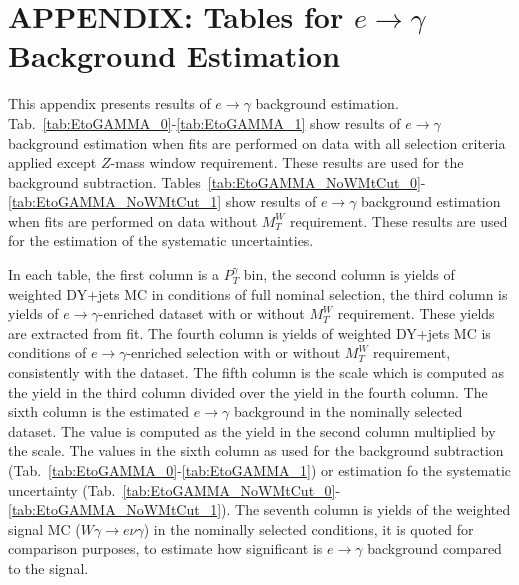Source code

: \chapter{APPENDIX: Tables for $e\rightarrow\gamma$ Background Estimation}
\label{sec:etogTables}

This appendix presents results of $e\rightarrow\gamma$ background estimation. Tab.~\ref{tab:EtoGAMMA_0}-\ref{tab:EtoGAMMA_1} show results of $e\rightarrow\gamma$ background estimation when fits are performed on data with all selection criteria applied except $Z$-mass window requirement. These results are used for the background subtraction. Tables~\ref{tab:EtoGAMMA_NoWMtCut_0}-\ref{tab:EtoGAMMA_NoWMtCut_1} show results of $e\rightarrow\gamma$ background estimation when fits are performed on data without $M_T^W$ requirement. These results are used for the estimation of the systematic uncertainties.

In each table, the first column is a $P_T^{\gamma}$ bin, the second column is yields of weighted DY+jets MC in conditions of full nominal selection, the third column is yields of $e\rightarrow\gamma$-enriched dataset with or without $M_T^W$ requirement. These yields are extracted from fit. The fourth column is yields of weighted DY+jets MC is conditions of $e\rightarrow\gamma$-enriched selection with or without $M_T^W$ requirement, consistently with the dataset. The fifth column is the scale which is computed as the yield in the third column divided over the yield in the fourth column. The sixth column is the estimated $e\rightarrow\gamma$ background in the nominally selected dataset. The value is computed as the yield in the second column multiplied by the scale. The values in the sixth column as used for the background subtraction  (Tab.~\ref{tab:EtoGAMMA_0}-\ref{tab:EtoGAMMA_1}) or estimation fo the systematic uncertainty (Tab.~\ref{tab:EtoGAMMA_NoWMtCut_0}-\ref{tab:EtoGAMMA_NoWMtCut_1}). The seventh column is yields of the weighted signal MC ($W\gamma\rightarrow e\nu\gamma$) in the nominally selected conditions, it is quoted for comparison purposes, to estimate how significant is $e\rightarrow\gamma$ background compared to the signal.

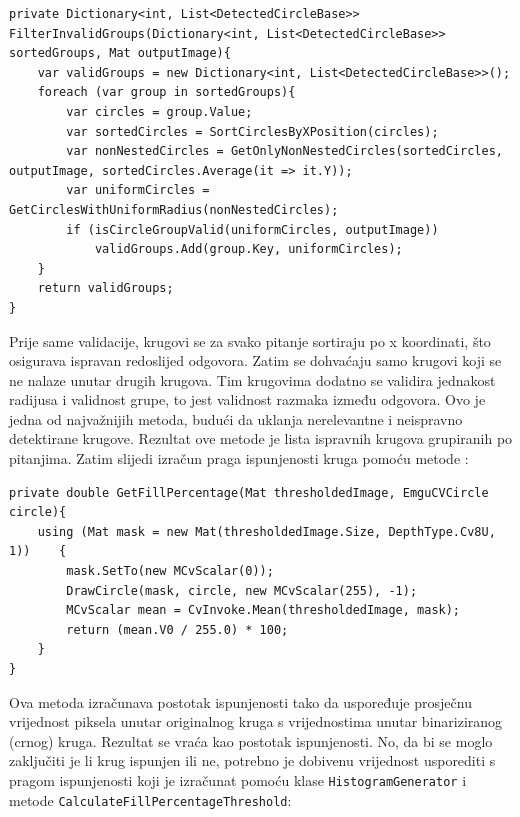 \documentclass{foi}
\begin{document}
\begin{lstlisting}[caption={Metoda za filtriranje neispravnih krugova i pitanja}]
private Dictionary<int, List<DetectedCircleBase>> FilterInvalidGroups(Dictionary<int, List<DetectedCircleBase>> sortedGroups, Mat outputImage){
    var validGroups = new Dictionary<int, List<DetectedCircleBase>>();
    foreach (var group in sortedGroups){
        var circles = group.Value;
        var sortedCircles = SortCirclesByXPosition(circles);
        var nonNestedCircles = GetOnlyNonNestedCircles(sortedCircles, outputImage, sortedCircles.Average(it => it.Y));
        var uniformCircles = GetCirclesWithUniformRadius(nonNestedCircles);
        if (isCircleGroupValid(uniformCircles, outputImage))
            validGroups.Add(group.Key, uniformCircles);
    }
    return validGroups;
}
\end{lstlisting}

Prije same validacije, krugovi se za svako pitanje sortiraju po x koordinati, što osigurava ispravan redoslijed odgovora. Zatim se dohvaćaju samo krugovi koji se ne nalaze unutar drugih krugova. Tim krugovima dodatno se validira jednakost radijusa i validnost grupe, to jest validnost razmaka između odgovora. Ovo je jedna od najvažnijih metoda, budući da uklanja nerelevantne i neispravno detektirane krugove. Rezultat ove metode je lista ispravnih krugova grupiranih po pitanjima. Zatim slijedi izračun praga ispunjenosti kruga pomoću metode \texttt{}:



\begin{lstlisting}[caption={Metoda za izračun postotka ispunjenosti kruga}]
private double GetFillPercentage(Mat thresholdedImage, EmguCVCircle circle){
    using (Mat mask = new Mat(thresholdedImage.Size, DepthType.Cv8U, 1))    {
        mask.SetTo(new MCvScalar(0));
        DrawCircle(mask, circle, new MCvScalar(255), -1);
        MCvScalar mean = CvInvoke.Mean(thresholdedImage, mask);
        return (mean.V0 / 255.0) * 100;
    }
}
\end{lstlisting}

Ova metoda izračunava postotak ispunjenosti tako da uspoređuje prosječnu vrijednost piksela unutar originalnog kruga s vrijednostima unutar binariziranog (crnog) kruga. Rezultat se vraća kao postotak ispunjenosti.
\pagebreak
No, da bi se moglo zaključiti je li krug ispunjen ili ne, potrebno je dobivenu vrijednost usporediti s pragom ispunjenosti koji je izračunat pomoću klase \texttt{HistogramGenerator} i metode \texttt{CalculateFillPercentageThreshold}:
\end{document}
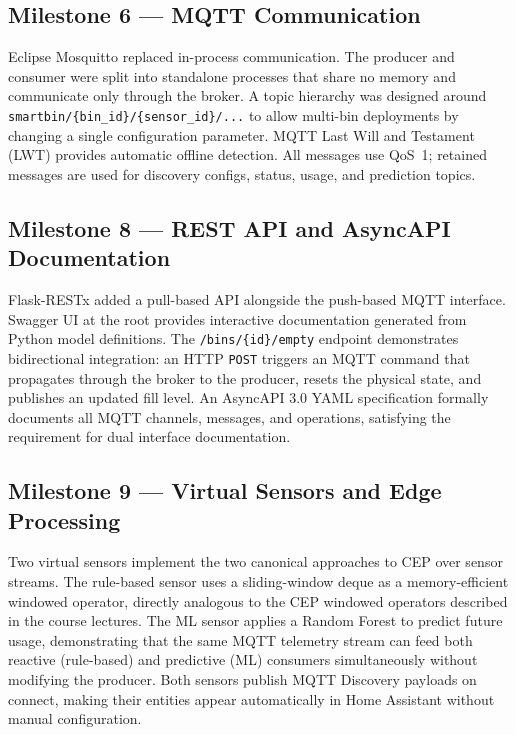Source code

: \documentclass[10pt,a4paper]{article}
\begin{document}
\subsection{Milestone 6 --- MQTT Communication}

Eclipse Mosquitto replaced in-process communication. The producer and consumer were
split into standalone processes that share no memory and communicate only through the
broker. A topic hierarchy was designed around
\texttt{smartbin/\{bin\_id\}/\{sensor\_id\}/...} to allow multi-bin deployments by
changing a single configuration parameter. MQTT Last Will and Testament (LWT) provides
automatic offline detection. All messages use QoS~1; retained messages are used for
discovery configs, status, usage, and prediction topics.

\subsection{Milestone 8 --- REST API and AsyncAPI Documentation}

Flask-RESTx added a pull-based API alongside the push-based MQTT interface. Swagger UI
at the root provides interactive documentation generated from Python model definitions.
The \texttt{/bins/\{id\}/empty} endpoint demonstrates bidirectional integration: an HTTP
\texttt{POST} triggers an MQTT command that propagates through the broker to the
producer, resets the physical state, and publishes an updated fill level. An AsyncAPI
3.0 YAML specification formally documents all MQTT channels, messages, and operations,
satisfying the requirement for dual interface documentation.

\subsection{Milestone 9 --- Virtual Sensors and Edge Processing}

Two virtual sensors implement the two canonical approaches to CEP over sensor streams.
The rule-based sensor uses a sliding-window deque as a memory-efficient windowed
operator, directly analogous to the CEP windowed operators described in the course
lectures. The ML sensor applies a Random Forest to predict future usage, demonstrating
that the same MQTT telemetry stream can feed both reactive (rule-based) and predictive
(ML) consumers simultaneously without modifying the producer. Both sensors publish MQTT
Discovery payloads on connect, making their entities appear automatically in Home
Assistant without manual configuration.
\end{document}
========================
ABOUT THIS EXERCISE:
Search the entries for the word "based" and copy every line that has it.

ANSWER FOR THE TASK:
Flask-RESTx added a pull-based API alongside the push-based MQTT interface. Swagger UI
The rule-based sensor uses a sliding-window deque as a memory-efficient windowed
that the same MQTT telemetry stream can feed both reactive (rule-based) and predictive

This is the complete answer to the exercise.